Winery owners tell shocking tales of drunken tourists urinating in public and running naked through the vineyards, of stolen wine and loud profanity.
The problem is worsening, and winery owners are fermenting a plan.
Stealing a page from the sport of soccer, more than half of the 95 wineries in New York state's Finger Lakes region are participating in a program to issue yellow-card warnings to tour groups whose behavior is out of bounds. Those who continue their offensive ways will receive red cards and get booted off the region's three wine tour "trails." The Safe Group Wine Tours program is being uncorked this summer.
The Cayuga, Seneca and Keuka lake trails constitute the biggest concentration of wineries east of California, according to the Finger Lakes Wine Country Tourism Marketing Association.
In June, a woman in her 40s stripped off her halter top, slid her panties to her ankles and then yanked up her skirt in front of a crowd of wine-tasters on a nearby observation deck at Red Newt Cellars in Hector, N.Y., near Watkins Glen.

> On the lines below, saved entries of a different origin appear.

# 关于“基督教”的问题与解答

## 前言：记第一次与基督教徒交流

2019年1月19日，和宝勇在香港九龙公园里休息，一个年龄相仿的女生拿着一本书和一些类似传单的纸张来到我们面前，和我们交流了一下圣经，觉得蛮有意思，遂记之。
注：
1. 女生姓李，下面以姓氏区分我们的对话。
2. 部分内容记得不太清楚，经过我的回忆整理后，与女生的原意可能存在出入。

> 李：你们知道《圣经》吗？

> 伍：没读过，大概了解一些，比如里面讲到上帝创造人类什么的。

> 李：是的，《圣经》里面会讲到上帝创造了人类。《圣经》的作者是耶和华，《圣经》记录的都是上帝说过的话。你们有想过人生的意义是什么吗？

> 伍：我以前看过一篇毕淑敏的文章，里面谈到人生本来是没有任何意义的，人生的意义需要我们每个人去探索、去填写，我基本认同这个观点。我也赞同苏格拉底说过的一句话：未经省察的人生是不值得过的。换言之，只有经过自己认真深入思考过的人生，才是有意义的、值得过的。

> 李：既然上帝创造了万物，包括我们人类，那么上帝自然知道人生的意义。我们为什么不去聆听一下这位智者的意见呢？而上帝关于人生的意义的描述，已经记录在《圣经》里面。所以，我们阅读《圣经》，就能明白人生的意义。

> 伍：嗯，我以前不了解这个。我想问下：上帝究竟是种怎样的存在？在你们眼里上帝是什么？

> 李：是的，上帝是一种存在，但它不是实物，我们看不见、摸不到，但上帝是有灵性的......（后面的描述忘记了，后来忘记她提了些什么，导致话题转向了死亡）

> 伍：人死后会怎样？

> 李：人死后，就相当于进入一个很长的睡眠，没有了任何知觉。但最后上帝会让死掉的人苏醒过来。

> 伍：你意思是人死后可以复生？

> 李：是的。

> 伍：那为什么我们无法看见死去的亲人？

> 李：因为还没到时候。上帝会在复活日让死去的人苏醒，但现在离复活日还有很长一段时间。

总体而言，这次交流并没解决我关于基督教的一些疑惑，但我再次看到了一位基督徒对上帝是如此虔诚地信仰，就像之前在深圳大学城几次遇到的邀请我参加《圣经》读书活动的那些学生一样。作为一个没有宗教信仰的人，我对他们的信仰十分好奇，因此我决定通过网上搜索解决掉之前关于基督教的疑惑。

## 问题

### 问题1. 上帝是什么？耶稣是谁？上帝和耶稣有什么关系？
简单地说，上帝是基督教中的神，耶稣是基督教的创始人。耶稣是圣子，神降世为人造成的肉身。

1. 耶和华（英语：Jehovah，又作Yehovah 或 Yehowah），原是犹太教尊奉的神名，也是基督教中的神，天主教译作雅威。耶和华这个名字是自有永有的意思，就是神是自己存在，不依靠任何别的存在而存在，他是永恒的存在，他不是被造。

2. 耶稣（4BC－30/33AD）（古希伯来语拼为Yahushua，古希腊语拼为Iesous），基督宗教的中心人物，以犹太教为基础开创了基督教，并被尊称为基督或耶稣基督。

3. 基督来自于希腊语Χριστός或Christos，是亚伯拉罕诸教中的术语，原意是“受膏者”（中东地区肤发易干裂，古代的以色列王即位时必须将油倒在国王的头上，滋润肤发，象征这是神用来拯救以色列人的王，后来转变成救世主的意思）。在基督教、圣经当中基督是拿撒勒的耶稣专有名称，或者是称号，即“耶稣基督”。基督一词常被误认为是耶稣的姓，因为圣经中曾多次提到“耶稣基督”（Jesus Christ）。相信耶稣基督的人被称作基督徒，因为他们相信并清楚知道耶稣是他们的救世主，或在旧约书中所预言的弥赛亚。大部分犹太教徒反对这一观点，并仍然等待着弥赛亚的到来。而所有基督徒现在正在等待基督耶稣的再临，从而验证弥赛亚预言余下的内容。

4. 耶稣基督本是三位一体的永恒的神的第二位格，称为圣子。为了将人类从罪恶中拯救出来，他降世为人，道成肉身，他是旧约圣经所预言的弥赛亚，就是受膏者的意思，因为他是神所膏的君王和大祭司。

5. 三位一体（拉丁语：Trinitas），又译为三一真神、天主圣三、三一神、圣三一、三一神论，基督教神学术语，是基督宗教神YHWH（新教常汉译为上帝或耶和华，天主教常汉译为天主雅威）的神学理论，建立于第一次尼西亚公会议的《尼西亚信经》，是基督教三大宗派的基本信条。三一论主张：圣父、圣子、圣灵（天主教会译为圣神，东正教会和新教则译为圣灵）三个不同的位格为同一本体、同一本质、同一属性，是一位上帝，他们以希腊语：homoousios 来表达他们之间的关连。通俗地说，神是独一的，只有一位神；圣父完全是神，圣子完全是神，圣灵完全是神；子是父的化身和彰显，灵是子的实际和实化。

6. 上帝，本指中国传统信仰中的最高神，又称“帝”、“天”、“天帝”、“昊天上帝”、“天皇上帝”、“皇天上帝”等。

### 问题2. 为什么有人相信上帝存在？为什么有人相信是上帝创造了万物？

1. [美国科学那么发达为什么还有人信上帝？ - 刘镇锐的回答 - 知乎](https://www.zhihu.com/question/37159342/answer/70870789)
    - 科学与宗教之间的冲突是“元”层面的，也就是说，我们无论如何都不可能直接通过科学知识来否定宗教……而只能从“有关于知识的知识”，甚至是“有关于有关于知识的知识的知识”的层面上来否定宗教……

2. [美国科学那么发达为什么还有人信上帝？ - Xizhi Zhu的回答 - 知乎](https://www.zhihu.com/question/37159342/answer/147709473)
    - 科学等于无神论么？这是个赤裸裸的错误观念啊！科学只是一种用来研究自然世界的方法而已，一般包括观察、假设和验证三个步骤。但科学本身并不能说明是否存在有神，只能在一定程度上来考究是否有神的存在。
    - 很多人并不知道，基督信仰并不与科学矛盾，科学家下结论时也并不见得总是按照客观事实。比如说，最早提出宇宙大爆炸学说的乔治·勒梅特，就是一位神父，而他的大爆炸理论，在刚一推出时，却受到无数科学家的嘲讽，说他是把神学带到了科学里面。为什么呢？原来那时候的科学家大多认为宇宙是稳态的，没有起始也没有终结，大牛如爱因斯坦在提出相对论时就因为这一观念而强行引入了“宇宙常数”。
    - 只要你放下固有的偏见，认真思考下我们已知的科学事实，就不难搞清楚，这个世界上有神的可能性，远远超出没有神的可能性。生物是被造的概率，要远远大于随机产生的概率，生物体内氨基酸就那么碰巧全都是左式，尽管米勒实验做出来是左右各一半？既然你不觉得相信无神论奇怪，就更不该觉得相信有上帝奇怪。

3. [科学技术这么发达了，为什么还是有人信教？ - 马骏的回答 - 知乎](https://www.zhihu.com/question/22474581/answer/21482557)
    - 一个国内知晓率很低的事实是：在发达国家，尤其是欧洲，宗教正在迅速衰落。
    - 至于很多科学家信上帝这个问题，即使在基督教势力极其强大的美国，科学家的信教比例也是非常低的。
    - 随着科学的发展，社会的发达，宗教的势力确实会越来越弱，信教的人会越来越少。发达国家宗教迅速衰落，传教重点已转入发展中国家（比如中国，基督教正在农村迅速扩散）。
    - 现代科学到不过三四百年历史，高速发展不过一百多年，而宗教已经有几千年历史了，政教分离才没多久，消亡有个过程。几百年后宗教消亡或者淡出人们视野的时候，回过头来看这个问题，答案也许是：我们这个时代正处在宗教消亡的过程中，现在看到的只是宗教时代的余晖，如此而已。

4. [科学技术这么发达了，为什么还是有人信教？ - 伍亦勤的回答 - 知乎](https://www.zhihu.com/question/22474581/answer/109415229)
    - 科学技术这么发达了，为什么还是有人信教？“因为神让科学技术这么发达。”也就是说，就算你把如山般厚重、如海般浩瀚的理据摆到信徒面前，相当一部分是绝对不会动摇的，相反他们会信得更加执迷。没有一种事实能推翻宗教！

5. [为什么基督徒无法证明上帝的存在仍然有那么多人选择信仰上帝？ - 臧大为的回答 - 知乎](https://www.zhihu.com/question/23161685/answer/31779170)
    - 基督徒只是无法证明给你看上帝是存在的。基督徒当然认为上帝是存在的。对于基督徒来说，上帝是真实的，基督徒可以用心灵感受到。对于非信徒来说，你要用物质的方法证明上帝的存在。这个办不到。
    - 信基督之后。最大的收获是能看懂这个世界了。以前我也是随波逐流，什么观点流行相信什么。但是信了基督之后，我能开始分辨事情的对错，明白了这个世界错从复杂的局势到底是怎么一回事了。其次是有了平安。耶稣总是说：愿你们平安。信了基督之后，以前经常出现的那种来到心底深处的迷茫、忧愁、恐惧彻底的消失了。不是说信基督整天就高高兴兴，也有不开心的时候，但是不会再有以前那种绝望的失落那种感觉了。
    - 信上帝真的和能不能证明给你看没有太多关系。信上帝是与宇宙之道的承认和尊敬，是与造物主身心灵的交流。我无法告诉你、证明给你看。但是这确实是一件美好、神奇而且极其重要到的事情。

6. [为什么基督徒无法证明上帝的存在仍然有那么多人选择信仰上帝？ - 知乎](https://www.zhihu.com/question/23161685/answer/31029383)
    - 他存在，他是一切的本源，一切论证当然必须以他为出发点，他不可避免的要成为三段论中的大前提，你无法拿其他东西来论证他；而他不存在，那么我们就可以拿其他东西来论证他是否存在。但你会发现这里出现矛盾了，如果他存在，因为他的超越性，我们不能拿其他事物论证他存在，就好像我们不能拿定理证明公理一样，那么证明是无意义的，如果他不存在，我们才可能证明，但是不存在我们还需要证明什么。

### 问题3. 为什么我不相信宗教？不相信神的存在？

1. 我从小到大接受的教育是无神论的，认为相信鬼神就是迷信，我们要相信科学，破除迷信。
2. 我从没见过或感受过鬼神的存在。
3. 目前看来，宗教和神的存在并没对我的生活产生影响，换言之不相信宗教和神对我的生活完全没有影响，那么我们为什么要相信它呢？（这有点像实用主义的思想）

Some people cheered, others were horrified, and Red Newt co-owner Debra Whiting saw red.
"I was so enraged," Whiting says. "Having someone basically strip at your winery is not a good thing."
"We don't want one or two people, who should be in a bar or home with their keg, ruining the good time of other customers," says Paul Thomas, executive director of the Seneca Lake Winery Association Inc. "Nobody wants tourists driving back to Philadelphia and having someone going topless in the vineyards as being their lasting memory of the wine trails."
The wineries are asking the region's 180 bus and limousine tour operators to take a more active role in policing their customers because it's predominantly their riders who become inebriated and wreak havoc, Thomas says.
Tour groups often bring along wine and coolers of beer because they can legally drink on their chauffeured rides to the wineries. They also can stop at bars for more drinking along the wine trails.
Bottom line? You've got the makings of a cheap buzz that sometimes bursts out of control, wine officials say.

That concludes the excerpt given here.